The EUR/USD pair fell to a low of 1.1182 in the previous session on the stronger than expected US core inflation data as well as hawkish comments from Fed officials. The initial sign of weakness was evident during the European session, after the pair failed to strengthen on an upbeat German employment data. The early failure to sustain above 1.1366 (38.2% retracement of 1.1096-1.1532), coupled with failure to reposing to German data had opened doors for a sell-off towards 1.1314 levels.

A sticky core inflation number in the US, along with the upbeat durable goods data pushed the pair below 1.1263 (61.8% retracement) leading to a sharp sell-off towards 1.1182 as stops were triggered. The hawkish comments from San Francisco Fed’s John Williams and St Louis Fed’s James Bullard further added to the bearish pressure. The pair currently trades 1.1212, after having bounced-off from 1.1199 (76.4% retracement). The preliminary German CPI in Feb is seen falling 0.3%. The pair could dip below 1.1199 and extend losses to 1.1150 if the preliminary reading prints well below the expected fall of 0.3%. Meanwhile, a positive surprise could provide some scope for technical recovery, however, gains are expected to be capped around 1.1263.


GBP/USD – Could drop to 1.5386

GBPUSD

The GBP/USD pair fell sharply to a low of 1.5392 in the previous session, after a break below 1.5477 triggered stops leading to a sharp sell-off. A minor recovery of sorts is in process today as the pair trades 1.5447, with eyes on the 100-DMA located at 1.5459. With an empty UK economic calendar, the focus is likely to remain during the European session on the relative performance of the UK Gilt yields and UIS Treasury yields. In the last few sessions, the rally in the GBP/USD pair lacked support from the 10-year Gilt yields which remained negative and under performed the US treasury yields.
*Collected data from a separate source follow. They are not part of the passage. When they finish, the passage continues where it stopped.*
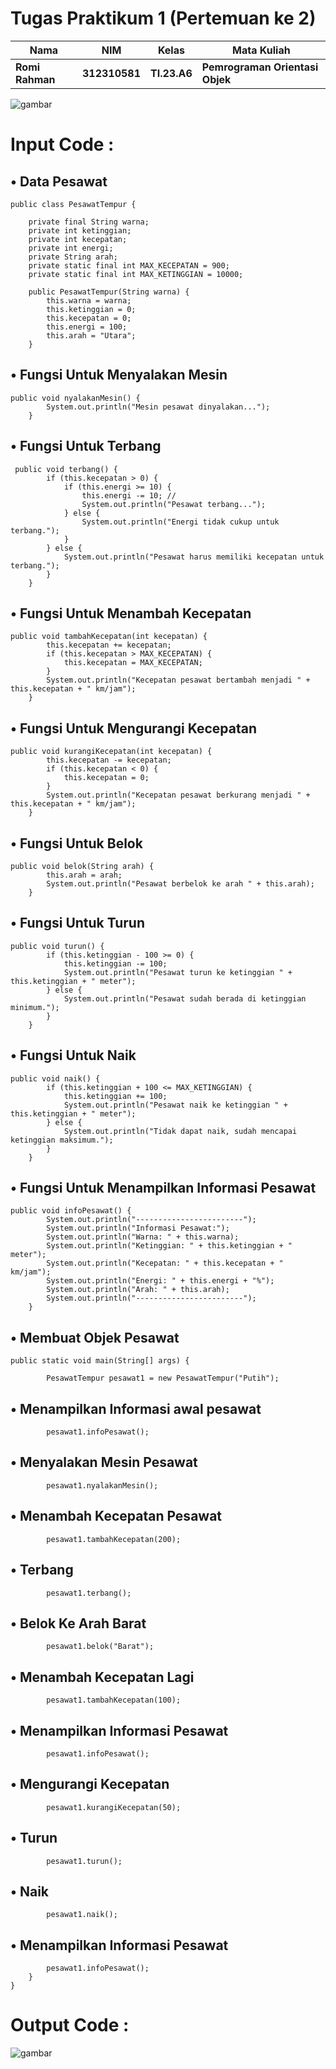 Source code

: # Tugas Praktikum 1 (Pertemuan ke 2) 

|Nama|NIM|Kelas|Mata Kuliah|
|----|---|-----|------|
|**Romi Rahman**|**312310581**|**TI.23.A6**|**Pemrograman Orientasi Objek**|

![gambar](dokumentasi7/sss2.jpeg)

# Input Code :
## • Data Pesawat
```
public class PesawatTempur {

    private final String warna;
    private int ketinggian; 
    private int kecepatan; 
    private int energi; 
    private String arah;
    private static final int MAX_KECEPATAN = 900;
    private static final int MAX_KETINGGIAN = 10000; 

    public PesawatTempur(String warna) {
        this.warna = warna;
        this.ketinggian = 0;
        this.kecepatan = 0;
        this.energi = 100;
        this.arah = "Utara";
    }
```
## • Fungsi Untuk Menyalakan Mesin
```
public void nyalakanMesin() {
        System.out.println("Mesin pesawat dinyalakan...");
    }
```
## • Fungsi Untuk Terbang
```
 public void terbang() {
        if (this.kecepatan > 0) {
            if (this.energi >= 10) { 
                this.energi -= 10; // 
                System.out.println("Pesawat terbang...");
            } else {
                System.out.println("Energi tidak cukup untuk terbang.");
            }
        } else {
            System.out.println("Pesawat harus memiliki kecepatan untuk terbang.");
        }
    }
```
## • Fungsi Untuk Menambah Kecepatan
```
public void tambahKecepatan(int kecepatan) {
        this.kecepatan += kecepatan;
        if (this.kecepatan > MAX_KECEPATAN) {
            this.kecepatan = MAX_KECEPATAN; 
        }
        System.out.println("Kecepatan pesawat bertambah menjadi " + this.kecepatan + " km/jam");
    }
```
## • Fungsi Untuk Mengurangi Kecepatan
```
public void kurangiKecepatan(int kecepatan) {
        this.kecepatan -= kecepatan;
        if (this.kecepatan < 0) {
            this.kecepatan = 0; 
        }
        System.out.println("Kecepatan pesawat berkurang menjadi " + this.kecepatan + " km/jam");
    }
```
## • Fungsi Untuk Belok
```
public void belok(String arah) {
        this.arah = arah;
        System.out.println("Pesawat berbelok ke arah " + this.arah);
    }
```
## • Fungsi Untuk Turun
```
public void turun() {
        if (this.ketinggian - 100 >= 0) {
            this.ketinggian -= 100;
            System.out.println("Pesawat turun ke ketinggian " + this.ketinggian + " meter");
        } else {
            System.out.println("Pesawat sudah berada di ketinggian minimum.");
        }
    }
```
## • Fungsi Untuk Naik
```
public void naik() {
        if (this.ketinggian + 100 <= MAX_KETINGGIAN) {
            this.ketinggian += 100;
            System.out.println("Pesawat naik ke ketinggian " + this.ketinggian + " meter");
        } else {
            System.out.println("Tidak dapat naik, sudah mencapai ketinggian maksimum.");
        }
    }
```
## • Fungsi Untuk Menampilkan Informasi Pesawat
```
public void infoPesawat() {
        System.out.println("------------------------");
        System.out.println("Informasi Pesawat:");
        System.out.println("Warna: " + this.warna);
        System.out.println("Ketinggian: " + this.ketinggian + " meter");
        System.out.println("Kecepatan: " + this.kecepatan + " km/jam");
        System.out.println("Energi: " + this.energi + "%");
        System.out.println("Arah: " + this.arah);
        System.out.println("------------------------");
    }
```

## • Membuat Objek Pesawat
```
public static void main(String[] args) {

        PesawatTempur pesawat1 = new PesawatTempur("Putih");
```

## • Menampilkan Informasi awal pesawat
```
        pesawat1.infoPesawat();
```

## • Menyalakan Mesin Pesawat
```
        pesawat1.nyalakanMesin(); 
```

## • Menambah Kecepatan Pesawat
```
        pesawat1.tambahKecepatan(200);
```

## • Terbang
```
        pesawat1.terbang();
```

## • Belok Ke Arah Barat
```
        pesawat1.belok("Barat");
```

## • Menambah Kecepatan Lagi
```
        pesawat1.tambahKecepatan(100);
```

## • Menampilkan Informasi Pesawat
```
        pesawat1.infoPesawat();
```

## • Mengurangi Kecepatan
```
        pesawat1.kurangiKecepatan(50);
```

## • Turun
```
        pesawat1.turun();
```

## • Naik
```
        pesawat1.naik();
```

## • Menampilkan Informasi Pesawat
```
        pesawat1.infoPesawat();
    }
}
```

# Output Code :
![gambar](dokumentasi7/sss3.png)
The story could continue today as the hawkish comments from the Fed officials shall keep the Treasury yields higher.

The pair could dip to 1.5386 levels; rising channel support on the daily chart, if the second estimate of the US Q4 GDP prints higher than the expected growth rate of 2%. In such a case the benchmark bond yield spread could tilt further in favor of the US dollar, leading to a fresh sell-off in the GBP/USD pair. On the other hand, a weaker-than-expected print could help the pair recover to 1.5477 levels. However, it would take a daily close above 1.5477 (23.6% retracement of 1.7190-1.4949).


USD/JPY – Eyes 120.00 levels

USDJPY

The sharp recovery seen in the US Treasury yields post the releases of a sticky core inflation data in the US and an upbeat Durable goods orders pushed the USD/JPY pair to a high of 119.48 in the previous session. The hawkish comments from the Fed officials also supported gains in the Treasury yields and the USD/JPY pair. The 10-year Treasury yield in the US currently trades at 2.014%, while the USD/JPY pair hovers around 119.25 levels.

Given the recovery in the Treasury yields, the pair is likely to rise above the immediate resistance at 119.40. In such case, it could rise to 120.00 levels. A better-than-expected second estimate of the US Q4 GDP could help the pair rise to 120.00 levels. On the other hand, a surprisingly weak GDP print could reverse gains in the Treasury yields and push the USD/JPY pair below 118.90 levels, under which losses could be extended to the 50-DMA located at 118.50 levels.